Recessions are an inevitable part of business. As long as a nation’s economy keeps fluctuating between inevitable periods of expansion and contraction, business owners should expect them.
Since you have no control over the economy, the safest route is to financially prepare your business for economic downturns as they happen. So it can survive the next recession, and the one after that.
But how can a business bounce back from times of economic downturn?
And, in case of a recession, how can it keep thriving in the midst of uncertainty?
One of the most promising ways to do that is by creating additional revenue streams.
Additional Revenue Streams Can Keep Businesses Afloat During Challenging Periods
An additional revenue stream could be complementary to your existing products or services. Or, it could be something entirely new (as long as it’s closely related to your customers’ needs).
This strategy involves creating a new source of income by tapping into desirable offerings.

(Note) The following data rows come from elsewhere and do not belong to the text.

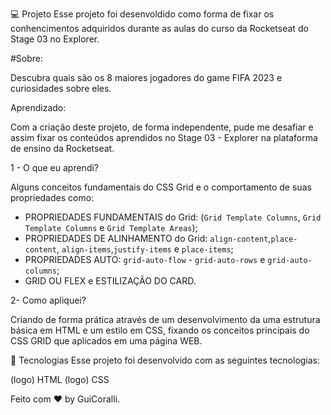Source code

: 💻 Projeto
Esse projeto foi desenvoldido como forma de fixar os conhencimentos
adquiridos durante as aulas do curso da Rocketseat do Stage 03 no Explorer.

#Sobre:

Descubra quais são os 8 maiores jogadores do game FIFA 2023 e curiosidades sobre eles.

Aprendizado:

Com a criação deste projeto, de forma independente, pude me desafiar e assim fixar os
conteúdos aprendidos no Stage 03 - Explorer na plataforma de ensino da Rocketseat.

1 - O que eu aprendi?

Alguns conceitos fundamentais do CSS Grid e o comportamento de suas propriedades como:

 - PROPRIEDADES FUNDAMENTAIS do Grid: (`Grid Template Columns`, `Grid Template Columns` e `Grid Template Areas`);
 - PROPRIEDADES DE ALINHAMENTO do Grid: `align-content`,`place-content`, `align-items`,`justify-items` e `place-items`;
 - PROPRIEDADES AUTO: `grid-auto-flow`  - `grid-auto-rows` e  `grid-auto-columns`;
 - GRID OU FLEX e ESTILIZAÇÃO DO CARD.

2- Como apliquei?

Criando de forma prática através de um desenvolvimento da uma estrutura básica em HTML
e um estilo em CSS, fixando os conceitos principais do CSS GRID que 
aplicados em uma página WEB. 



🚀 Tecnologias
Esse projeto foi desenvolvido com as seguintes tecnologias:

(logo) HTML
(logo) CSS

Feito com ♥ by GuiCoralli.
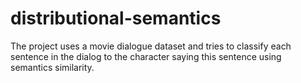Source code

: # distributional-semantics
The project uses a movie dialogue dataset and tries to classify each sentence in the dialog to the character saying this sentence using semantics similarity.
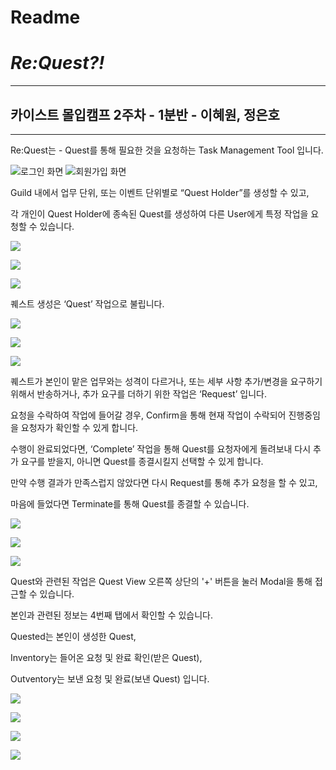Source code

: # Readme

# ***Re:Quest?!***

---

## 카이스트 몰입캠프 2주차 - 1분반 - 이혜원, 정은호

---

Re:Quest는 - Quest를 통해 필요한 것을 요청하는 Task Management Tool 입니다.

![로그인 화면](https://github.com/Re-Quest/Frontend/blob/main/readmeImgs/signin.PNG) ![회원가입 화면](https://github.com/Re-Quest/Frontend/blob/main/readmeImgs/signup.PNG)

Guild 내에서 업무 단위, 또는 이벤트 단위별로 “Quest Holder”를 생성할 수 있고,

각 개인이 Quest Holder에 종속된 Quest를 생성하여 다른 User에게 특정 작업을 요청할 수 있습니다.

![](./readmeImgs/tab2_default.PNG)

![](https://github.com/Re-Quest/Frontend/blob/main/readmeImgs/tab2_select.png)

![](https://github.com/Re-Quest/Frontend/blob/main/readmeImgs/tab2_newQH.png)

퀘스트 생성은 ‘Quest’ 작업으로 불립니다.

![](https://github.com/Re-Quest/Frontend/blob/main/readmeImgs/tab2_newQ.png)

![](https://github.com/Re-Quest/Frontend/blob/main/readmeImgs/tab2_date.png)

![](https://github.com/Re-Quest/Frontend/blob/main/readmeImgs/tab2_time.png)

퀘스트가 본인이 맡은 업무와는 성격이 다르거나, 또는 세부 사항 추가/변경을 요구하기 위해서 반송하거나, 추가 요구를 더하기 위한 작업은 ‘Request’ 입니다.

요청을 수락하여 작업에 들어갈 경우, Confirm을 통해 현재 작업이 수락되어 진행중임을 요청자가 확인할 수 있게 합니다.

수행이 완료되었다면, ‘Complete’ 작업을 통해 Quest를 요청자에게 돌려보내 다시 추가 요구를 받을지, 아니면 Quest를 종결시킬지 선택할 수 있게 합니다.

만약 수행 결과가 만족스럽지 않았다면 다시 Request를 통해 추가 요청을 할 수 있고,

마음에 들었다면 Terminate를 통해 Quest를 종결할 수 있습니다.

![](https://github.com/Re-Quest/Frontend/blob/main/readmeImgs/modal_default.png)

![](https://github.com/Re-Quest/Frontend/blob/main/readmeImgs/modal_confirm.png)

![](https://github.com/Re-Quest/Frontend/blob/main/readmeImgs/modal_complete.png)

Quest와 관련된 작업은 Quest View 오른쪽 상단의 '+' 버튼을 눌러 Modal을 통해 접근할 수 있습니다.

본인과 관련된 정보는 4번째 탭에서 확인할 수 있습니다.

Quested는 본인이 생성한 Quest,

Inventory는 들어온 요청 및 완료 확인(받은 Quest),

Outventory는 보낸 요청 및 완료(보낸 Quest) 입니다.

![](https://github.com/Re-Quest/Frontend/blob/main/readmeImgs/tab4_quested.png)

![](https://github.com/Re-Quest/Frontend/blob/main/readmeImgs/tab4_in.png)

![](https://github.com/Re-Quest/Frontend/blob/main/readmeImgs/tab4_out.png)

![](https://github.com/Re-Quest/Frontend/blob/main/readmeImgs/tab4_no.png)

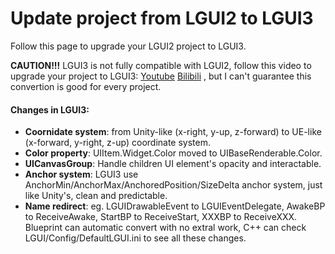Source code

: # Update project from LGUI2 to LGUI3
Follow this page to upgrade your LGUI2 project to LGUI3.  

**CAUTION!!!** LGUI3 is not fully compatible with LGUI2, follow this video to upgrade your project to LGUI3: [Youtube](https://youtu.be/PSFG3nAJRHE) [Bilibili](https://www.bilibili.com/video/BV1sa411y7Zf?share_source=copy_web) , but I can't guarantee this convertion is good for every project.

#### Changes in LGUI3:

* **Coornidate system**: from Unity-like (x-right, y-up, z-forward) to UE-like (x-forward, y-right, z-up) coordinate system.
* **Color property**: UIItem.Widget.Color moved to UIBaseRenderable.Color.
* **UICanvasGroup**: Handle children UI element's opacity and interactable.
* **Anchor system**: LGUI3 use AnchorMin/AnchorMax/AnchoredPosition/SizeDelta anchor system, just like Unity's, clean and predictable.
* **Name redirect**: eg. LGUIDrawableEvent to LGUIEventDelegate, AwakeBP to ReceiveAwake, StartBP to ReceiveStart, XXXBP to ReceiveXXX. Blueprint can automatic convert with no extral work, C++ can check LGUI/Config/DefaultLGUI.ini to see all these changes.
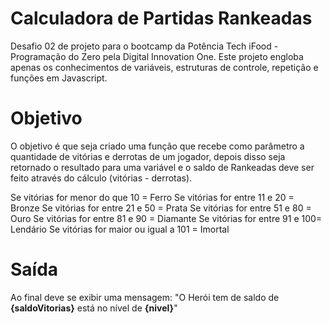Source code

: # Calculadora de Partidas Rankeadas
Desafio 02 de projeto para o bootcamp da Potência Tech iFood - Programação do Zero pela Digital Innovation One.
Este projeto engloba apenas os conhecimentos de variáveis, estruturas de controle, repetição e funções em Javascript.

# Objetivo
O objetivo é que seja criado uma função que recebe como parâmetro a quantidade de vitórias e derrotas de um jogador, depois disso seja retornado o resultado para uma variável e o saldo de Rankeadas deve ser feito através do cálculo (vitórias - derrotas).

Se vitórias for menor do que 10 = Ferro
Se vitórias for entre 11 e 20 = Bronze
Se vitórias for entre 21 e 50 = Prata
Se vitórias for entre 51 e 80 = Ouro
Se vitórias for entre 81 e 90 = Diamante
Se vitórias for entre 91 e 100= Lendário
Se vitórias for maior ou igual a 101 = Imortal

# Saída
Ao final deve se exibir uma mensagem:
"O Herói tem de saldo de **{saldoVitorias}** está no nível de **{nivel}**"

As an example, dentists could start offering branded oral care products along with their services. Content creators could offer hoodies, mugs, and other types of merchandise for their followers. Pastry shops could offer take-home kits for business meetings and birthday parties.
The list goes on. And every single business has something new to offer.
In this blog post, we’ll talk about how extra revenue streams to your business can be a great option at any time – recession or no recession.
Think About How You Can Harness Your Existing Products or Services
Is there any product or service that would work well alongside your existing offerings?
Could you create and monetise online courses based on your available services?
Could you bundle up your best-selling products and create a little care package?
If you have an open mind, there are plenty of choices to start with.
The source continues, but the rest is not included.